Un par de pensadores transformaron el mundo de las ideas y por consiguiente a la sociedad: Charles Darwin y Karl Marx, dos Carlos que con sus obras fundamentales señalaron caminos para una comprensión objetiva, crítica, del mundo y del ser humano.

2009 fue para el mundo oficial de la ciencia el año de Charles Darwin y su Del origen de las especies por medio de la selección natural, su obra cumbre, celebrada por ese mundo con gran despliegue. Y no era para menos, pues el 24 de noviembre de 1859, fecha de publicación del hito científico, se daba comienzo a la carrera de la teoría de la evolución, que incluiría a las especies animales en el marco de la historia y con ello contribuiría a dar al traste con las cosmovisiones estáticas y finalistas del creacionismo.

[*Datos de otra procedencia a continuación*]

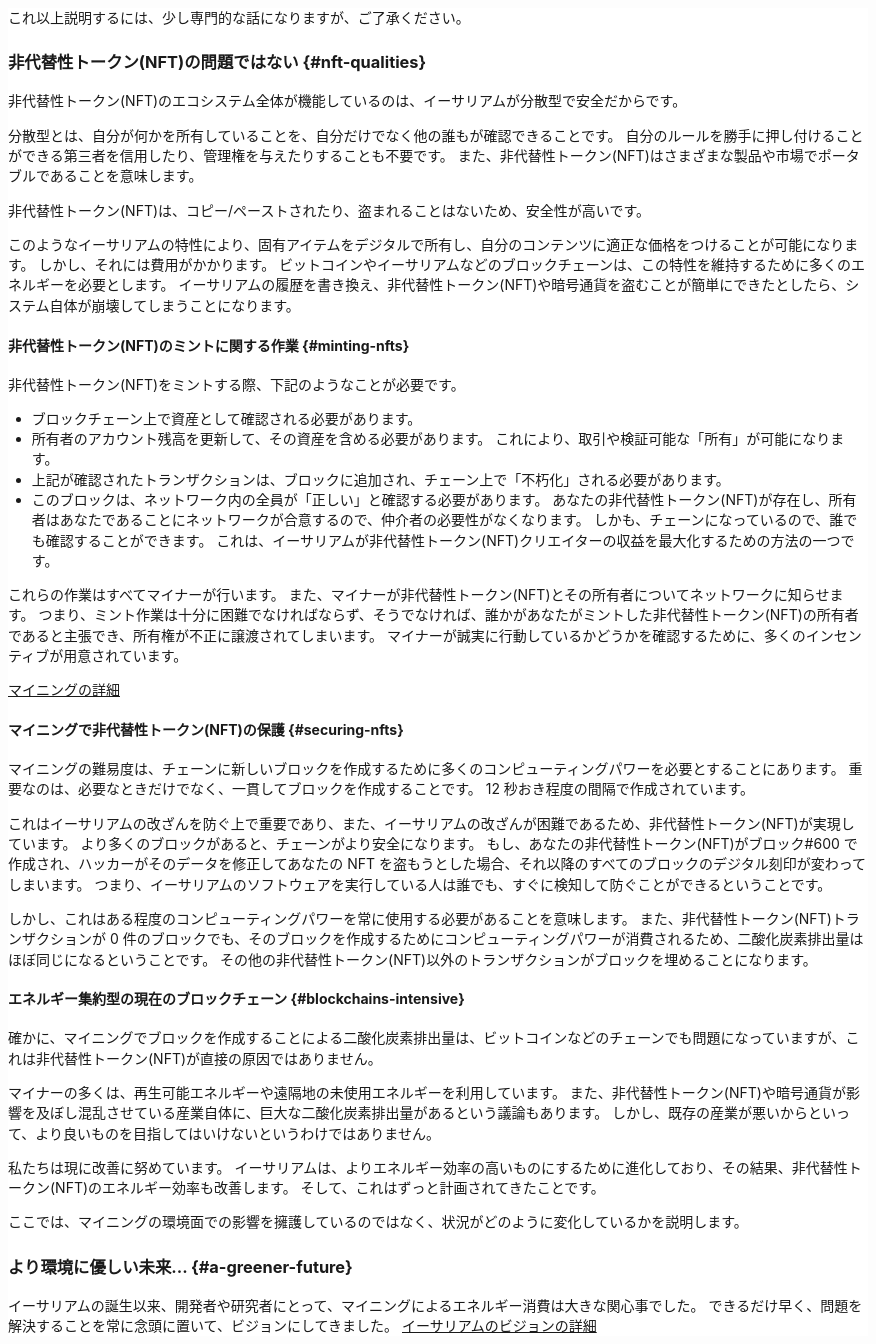 これ以上説明するには、少し専門的な話になりますが、ご了承ください。

### 非代替性トークン(NFT)の問題ではない {#nft-qualities}

非代替性トークン(NFT)のエコシステム全体が機能しているのは、イーサリアムが分散型で安全だからです。

分散型とは、自分が何かを所有していることを、自分だけでなく他の誰もが確認できることです。 自分のルールを勝手に押し付けることができる第三者を信用したり、管理権を与えたりすることも不要です。 また、非代替性トークン(NFT)はさまざまな製品や市場でポータブルであることを意味します。

非代替性トークン(NFT)は、コピー/ペーストされたり、盗まれることはないため、安全性が高いです。

このようなイーサリアムの特性により、固有アイテムをデジタルで所有し、自分のコンテンツに適正な価格をつけることが可能になります。 しかし、それには費用がかかります。 ビットコインやイーサリアムなどのブロックチェーンは、この特性を維持するために多くのエネルギーを必要とします。 イーサリアムの履歴を書き換え、非代替性トークン(NFT)や暗号通貨を盗むことが簡単にできたとしたら、システム自体が崩壊してしまうことになります。

#### 非代替性トークン(NFT)のミントに関する作業 {#minting-nfts}

非代替性トークン(NFT)をミントする際、下記のようなことが必要です。

- ブロックチェーン上で資産として確認される必要があります。
- 所有者のアカウント残高を更新して、その資産を含める必要があります。 これにより、取引や検証可能な「所有」が可能になります。
- 上記が確認されたトランザクションは、ブロックに追加され、チェーン上で「不朽化」される必要があります。
- このブロックは、ネットワーク内の全員が「正しい」と確認する必要があります。 あなたの非代替性トークン(NFT)が存在し、所有者はあなたであることにネットワークが合意するので、仲介者の必要性がなくなります。 しかも、チェーンになっているので、誰でも確認することができます。 これは、イーサリアムが非代替性トークン(NFT)クリエイターの収益を最大化するための方法の一つです。

これらの作業はすべてマイナーが行います。 また、マイナーが非代替性トークン(NFT)とその所有者についてネットワークに知らせます。 つまり、ミント作業は十分に困難でなければならず、そうでなければ、誰かがあなたがミントした非代替性トークン(NFT)の所有者であると主張でき、所有権が不正に譲渡されてしまいます。 マイナーが誠実に行動しているかどうかを確認するために、多くのインセンティブが用意されています。

[マイニングの詳細](/developers/docs/consensus-mechanisms/pow/)

#### マイニングで非代替性トークン(NFT)の保護 {#securing-nfts}

マイニングの難易度は、チェーンに新しいブロックを作成するために多くのコンピューティングパワーを必要とすることにあります。 重要なのは、必要なときだけでなく、一貫してブロックを作成することです。 12 秒おき程度の間隔で作成されています。

これはイーサリアムの改ざんを防ぐ上で重要であり、また、イーサリアムの改ざんが困難であるため、非代替性トークン(NFT)が実現しています。 より多くのブロックがあると、チェーンがより安全になります。 もし、あなたの非代替性トークン(NFT)がブロック#600 で作成され、ハッカーがそのデータを修正してあなたの NFT を盗もうとした場合、それ以降のすべてのブロックのデジタル刻印が変わってしまいます。 つまり、イーサリアムのソフトウェアを実行している人は誰でも、すぐに検知して防ぐことができるということです。

しかし、これはある程度のコンピューティングパワーを常に使用する必要があることを意味します。 また、非代替性トークン(NFT)トランザクションが 0 件のブロックでも、そのブロックを作成するためにコンピューティングパワーが消費されるため、二酸化炭素排出量はほぼ同じになるということです。 その他の非代替性トークン(NFT)以外のトランザクションがブロックを埋めることになります。

#### エネルギー集約型の現在のブロックチェーン {#blockchains-intensive}

確かに、マイニングでブロックを作成することによる二酸化炭素排出量は、ビットコインなどのチェーンでも問題になっていますが、これは非代替性トークン(NFT)が直接の原因ではありません。

マイナーの多くは、再生可能エネルギーや遠隔地の未使用エネルギーを利用しています。 また、非代替性トークン(NFT)や暗号通貨が影響を及ぼし混乱させている産業自体に、巨大な二酸化炭素排出量があるという議論もあります。 しかし、既存の産業が悪いからといって、より良いものを目指してはいけないというわけではありません。

私たちは現に改善に努めています。 イーサリアムは、よりエネルギー効率の高いものにするために進化しており、その結果、非代替性トークン(NFT)のエネルギー効率も改善します。 そして、これはずっと計画されてきたことです。

ここでは、マイニングの環境面での影響を擁護しているのではなく、状況がどのように変化しているかを説明します。

### より環境に優しい未来... {#a-greener-future}

イーサリアムの誕生以来、開発者や研究者にとって、マイニングによるエネルギー消費は大きな関心事でした。 できるだけ早く、問題を解決することを常に念頭に置いて、ビジョンにしてきました。 [イーサリアムのビジョンの詳細](/upgrades/vision/)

En ese mismo año de 1859 veía la luz el libro Contribución a la crítica de la economía política, de Karl Marx, en el que el pensador alemán exponía por primera vez, en forma sistemática, sus reflexiones sobre el problema económico. Si bien para esa época el nombre de Marx era conocido en el mundo de la política y las ciencias sociales, sobre todo por la publicación del Manifiesto del partido comunista en 1848, la aparición de la Contribución inaugura la figura del “Marx economista”, que se constituirá no sólo en la dimensión más visible de su figura intelectual sino asimismo en la más temida.

Y esa es quizá la razón por la cual el mundo de la ciencia, tan proclive a la exhortación de Darwin, nada haya dicho sobre los 150 años de la publicación de la Contribución y menos sobre la coincidencia y los aspectos en común que tienen los dos trabajos. La aceptación de las tesis del Origen de las especies implica comprender que el mundo vivo ha estado transformándose y que seguirá haciéndolo, ya que esta es la condición misma de su existencia, su historicidad, parte de su forma de ser.

Pues, bien, Marx construye su obra sobre el presupuesto de que las relaciones sociales entre los seres humanos también son cambiantes y que, en este sentido, igualmente, nada es estático, y con la formulación del concepto “modo de producción” esboza los lineamientos generales que nos permiten entender las transformaciones estructurales que han experimentado las formas como los seres humanos se asocian para producir, distribuir y consumir sus medios materiales de vida. Que todo se transforma es hoy un axioma de la ciencia (salvo, como veremos, para los economistas), pero en el siglo XIX era todavía una herejía, y lo que no se puede poner en duda es el papel que en la destrucción de tal herejía jugó la obra de Marx.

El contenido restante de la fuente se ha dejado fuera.